Bedeutung für die Forschung
Einsteinringe sind für die Wissenschaft von großer Bedeutung. Sie helfen dabei, die Struktur des Universums besser zu verstehen. Durch die Analyse der Verzerrungen lassen sich Rückschlüsse auf die Verteilung von dunkler Materie ziehen. Diese unsichtbare Substanz macht einen großen Teil der Masse des Universums aus, kann aber nur durch ihre gravitativen Effekte nachgewiesen werden. Auch dunkle Energie, die für die beschleunigte Expansion des Universums verantwortlich sein könnte, lässt sich durch solche Beobachtungen besser untersuchen.
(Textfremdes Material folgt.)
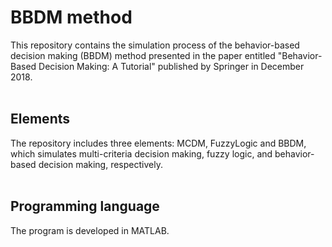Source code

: # BBDM method
This repository contains the simulation process of the behavior-based decision making (BBDM) method presented in the paper entitled "Behavior-Based Decision Making: A Tutorial" published by Springer in December 2018.
<br/>
<br/>
## Elements
The repository includes three elements: MCDM, FuzzyLogic and BBDM, which simulates multi-criteria decision making, fuzzy logic, and behavior-based decision making, respectively.
<br/>
<br/>
## Programming language
The program is developed in MATLAB.
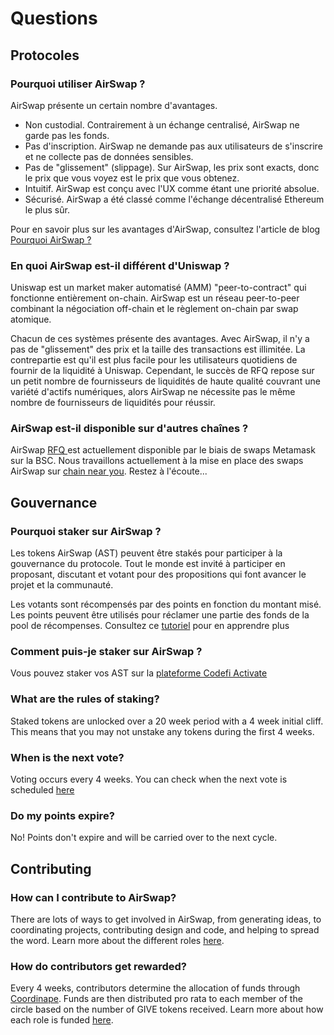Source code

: # Questions

## Protocoles

### Pourquoi utiliser AirSwap ?

AirSwap présente un certain nombre d'avantages.

* Non custodial. Contrairement à un échange centralisé, AirSwap ne garde pas les fonds.
* Pas d'inscription. AirSwap ne demande pas aux utilisateurs de s'inscrire et ne collecte pas de données sensibles.
* Pas de "glissement" (slippage). Sur AirSwap, les prix sont exacts, donc le prix que vous voyez est le prix que vous obtenez.
* Intuitif. AirSwap est conçu avec l'UX comme étant une priorité absolue.
* Sécurisé. AirSwap a été classé comme l'échange décentralisé Ethereum le plus sûr.

Pour en savoir plus sur les avantages d'AirSwap, consultez l'article de blog [Pourquoi AirSwap ?](https://medium.com/fluidity/why-airswap-62ff8b4ee81d)

### En quoi AirSwap est-il différent d'Uniswap ?

Uniswap est un market maker automatisé (AMM) "peer-to-contract" qui fonctionne entièrement on-chain. AirSwap est un réseau peer-to-peer combinant la négociation off-chain et le règlement on-chain par swap atomique.

Chacun de ces systèmes présente des avantages. Avec AirSwap, il n'y a pas de "glissement" des prix et la taille des transactions est illimitée. La contrepartie est qu'il est plus facile pour les utilisateurs quotidiens de fournir de la liquidité à Uniswap. Cependant, le succès de RFQ repose sur un petit nombre de fournisseurs de liquidités de haute qualité couvrant une variété d'actifs numériques, alors AirSwap ne nécessite pas le même nombre de fournisseurs de liquidités pour réussir.

### AirSwap est-il disponible sur d'autres chaînes ?

AirSwap [RFQ ](technology/request-for-quote.md)est actuellement disponible par le biais de swaps Metamask sur la BSC. Nous travaillons actuellement à la mise en place des swaps AirSwap sur [chain near you](https://github.com/airswap/airswap-aips/issues/49). Restez à l'écoute...

## Gouvernance

### Pourquoi staker sur AirSwap ?

Les tokens AirSwap (AST) peuvent être stakés pour participer à la gouvernance du protocole. Tout le monde est invité à participer en proposant, discutant et votant pour des propositions qui font avancer le projet et la communauté.

Les votants sont récompensés par des points en fonction du montant misé. Les points peuvent être utilisés pour réclamer une partie des fonds de la pool de récompenses. Consultez ce [tutoriel](guides/voters.md) pour en apprendre plus

### Comment puis-je staker sur AirSwap ?

Vous pouvez staker vos AST sur la [plateforme Codefi Activate](https://activate.codefi.network/staking/airswap/governance)

### What are the rules of staking?

Staked tokens are unlocked over a 20 week period with a 4 week initial cliff. This means that you may not unstake any tokens during the first 4 weeks.

### When is the next vote?

Voting occurs every 4 weeks. You can check when the next vote is scheduled [here](https://dune.xyz/agrimony/airswap\_3)

### Do my points expire?

No! Points don't expire and will be carried over to the next cycle.

## Contributing

### How can I contribute to AirSwap?

There are lots of ways to get involved in AirSwap, from generating ideas, to coordinating projects, contributing design and code, and helping to spread the word. Learn more about the different roles [here](community/roles.md).

### How do contributors get rewarded?

Every 4 weeks, contributors determine the allocation of funds through [Coordinape](https://coordinape.com). Funds are then distributed pro rata to each member of the circle based on the number of GIVE tokens received. Learn more about how each role is funded [here](community/rewards.md#circle-funding).
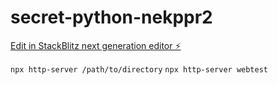 # secret-python-nekppr2

[Edit in StackBlitz next generation editor ⚡️](https://stackblitz.com/~/github.com/matthewgard1/secret-python-nekppr2)


`npx http-server /path/to/directory`
`npx http-server webtest`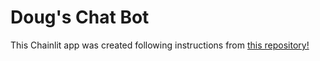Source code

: # Doug's Chat Bot

This Chainlit app was created following instructions from [this repository!](https://github.com/AI-Maker-Space/Beyond-ChatGPT)
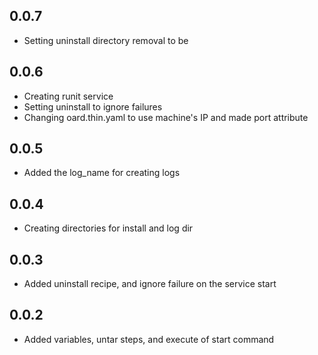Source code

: ## 0.0.7
* Setting uninstall directory removal to be 
## 0.0.6
* Creating runit service
* Setting uninstall to ignore failures
* Changing oard.thin.yaml to use machine's IP and made port attribute

## 0.0.5
* Added the log_name for creating logs

## 0.0.4
* Creating directories for install and log dir

## 0.0.3
* Added uninstall recipe, and ignore failure on the service start

## 0.0.2 
* Added variables, untar steps, and execute of start command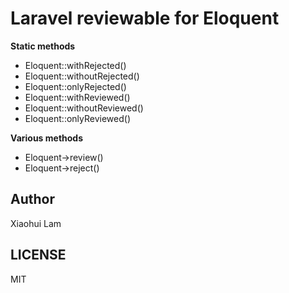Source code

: # Laravel reviewable for Eloquent

**Static methods**
- Eloquent::withRejected()
- Eloquent::withoutRejected()
- Eloquent::onlyRejected()
- Eloquent::withReviewed()
- Eloquent::withoutReviewed()
- Eloquent::onlyReviewed()

**Various methods**
- Eloquent->review()
- Eloquent->reject()

## Author
Xiaohui Lam

## LICENSE
MIT
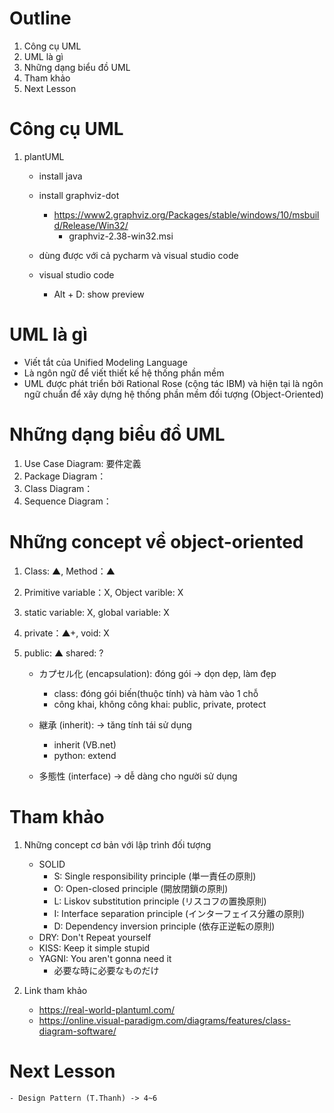 # Outline
1. Công cụ UML
1. UML là gì
1. Những dạng biểu đồ UML
1. Tham khảo
1. Next Lesson

# Công cụ UML
1. plantUML
    - install java
    - install graphviz-dot
        - https://www2.graphviz.org/Packages/stable/windows/10/msbuild/Release/Win32/
            - graphviz-2.38-win32.msi
    - dùng được với cả pycharm và visual studio code

    - visual studio code
        - Alt + D: show preview

# UML là gì
- Viết tắt của Unified Modeling Language
- Là ngôn ngữ để viết thiết kế hệ thống phần mềm
- UML được phát triển bởi Rational Rose (cộng tác IBM) và hiện tại 
là ngôn ngữ chuẩn để xây dựng hệ thống phần mềm đối tượng (Object-Oriented)

# Những dạng biểu đồ UML
1. Use Case Diagram: 要件定義
1. Package Diagram：
1. Class Diagram：
1. Sequence Diagram：

# Những concept về object-oriented
1. Class: ▲, Method：▲
2. Primitive variable：X, Object varible: X
3. static variable: X, global variable: X
4. private：▲+, void: X
5. public: ▲ shared: ?
        
    - カプセル化 (encapsulation): đóng gói -> dọn dẹp, làm đẹp
        - class: đóng gói biến(thuộc tính) và hàm vào 1 chỗ
        - công khai, không công khai: public, private, protect
    
    - 継承 (inherit): -> tăng tính tái sử dụng 
        - inherit (VB.net)
        - python: extend
    
    - 多態性 (interface) -> dễ dàng cho người sử dụng

# Tham khảo
1. Những concept cơ bản với lập trình đối tượng
    - SOLID
        - S: Single responsibility principle (単一責任の原則)
        - O: Open-closed principle (開放閉鎖の原則)
        - L: Liskov substitution principle (リスコフの置換原則)
        - I: Interface separation principle (インターフェイス分離の原則)
        - D: Dependency inversion principle (依存正逆転の原則)
    - DRY: Don't Repeat yourself
    - KISS: Keep it simple stupid
    - YAGNI: You aren't gonna need it
        - 必要な時に必要なものだけ
        
2. Link tham khảo
    - https://real-world-plantuml.com/
    - https://online.visual-paradigm.com/diagrams/features/class-diagram-software/

# Next Lesson
    - Design Pattern (T.Thanh) -> 4~6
„Ich finde es faszinierend, dass dieser Einsteinring in einer Galaxie entdeckt wurde, die schon seit 1884 bekannt ist“, sagt Valeria Pettorino, Wissenschaftlerin der Europäischen Weltraumorganisation ESA für das Euclid-Projekt. „Diese Entdeckung zeigt, wie leistungsfähig Euclid ist. Selbst in gut erforschten Regionen des Himmels findet das Teleskop neue Phänomene.“
Euclid revolutioniert die Himmelskartierung
Die Hauptaufgabe von Euclid besteht darin, das Universum in nie dagewesener Präzision zu kartieren. Das Teleskop wird in den kommenden Jahren über ein Drittel des Himmels untersuchen und dabei Milliarden von Galaxien erfassen. Durch diese enorme Datenmenge wird Euclid voraussichtlich rund 100.000 starke Gravitationslinsen entdecken. Bislang waren weniger als 1.000 solcher Phänomene bekannt, und noch weniger wurden in so hoher Auflösung dokumentiert.
„Euclid wird unser Wissen über das Universum revolutionieren“, betont Conor O’Riordan. Die Wissenschaftsgemeinschaft erwartet mit Spannung weitere Entdeckungen, die dabei helfen könnten, die großen Rätsel der Kosmologie zu lösen.